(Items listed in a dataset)
+---+
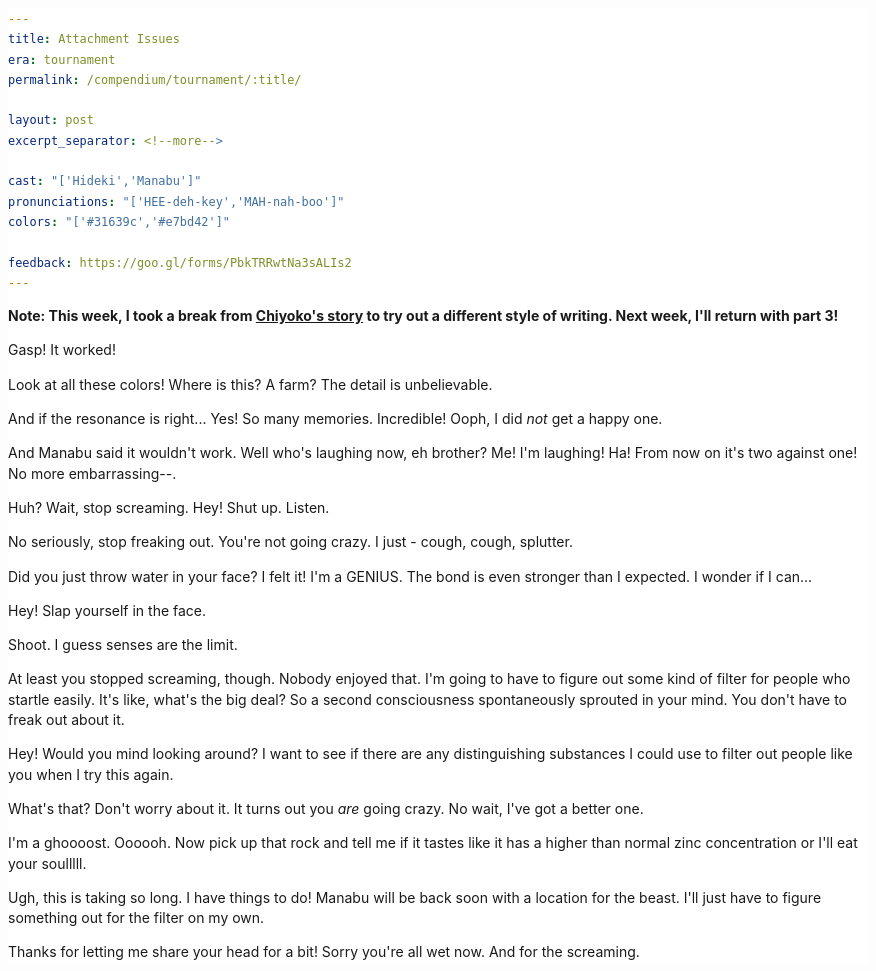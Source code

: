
 ```yaml
---
title: Attachment Issues
era: tournament
permalink: /compendium/tournament/:title/

layout: post
excerpt_separator: <!--more-->

cast: "['Hideki','Manabu']"
pronunciations: "['HEE-deh-key','MAH-nah-boo']"
colors: "['#31639c','#e7bd42']"

feedback: https://goo.gl/forms/PbkTRRwtNa3sALIs2
---
```

**Note: This week, I took a break from [Chiyoko's story](https://yosai.world/compendium/primitive/collateral/) to try out a different style of writing. Next week, I'll return with part 3!**

Gasp! It worked! 

Look at all these colors! Where is this? A farm? The detail is unbelievable.

And if the resonance is right... Yes! So many memories. Incredible! Ooph, I did _not_ get a happy one. 

And Manabu said it wouldn't work. Well who's laughing now, eh brother? Me! I'm laughing! Ha! From now on it's two against one! No more embarrassing--. 

Huh? Wait, stop screaming. Hey! Shut up. Listen.

No seriously, stop freaking out. You're not going crazy. I just - cough, cough, splutter.

Did you just throw water in your face? I felt it! I'm a GENIUS. The bond is even stronger than I expected. I wonder if I can...

Hey! Slap yourself in the face. 



Shoot. I guess senses are the limit. 

At least you stopped screaming, though. Nobody enjoyed that. I'm going to have to figure out some kind of filter for people who startle easily. It's like, what's the big deal? So a second consciousness spontaneously sprouted in your mind. You don't have to freak out about it.

Hey! Would you mind looking around? I want to see if there are any distinguishing substances I could use to filter out people like you when I try this again.

What's that? Don't worry about it. It turns out you _are_ going crazy. No wait, I've got a better one. 

I'm a ghoooost. Oooooh. Now pick up that rock and tell me if it tastes like it has a higher than normal zinc concentration or I'll eat your soulllll.

Ugh, this is taking so long. I have things to do! Manabu will be back soon with a location for the beast. I'll just have to figure something out for the filter on my own. 

Thanks for letting me share your head for a bit! Sorry you're all wet now. And for the screaming.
+---+
Find every line of the data that includes the string "compendium". Copy each of those lines.

permalink: /compendium/tournament/:title/
**Note: This week, I took a break from [Chiyoko's story](https://yosai.world/compendium/primitive/collateral/) to try out a different style of writing. Next week, I'll return with part 3!**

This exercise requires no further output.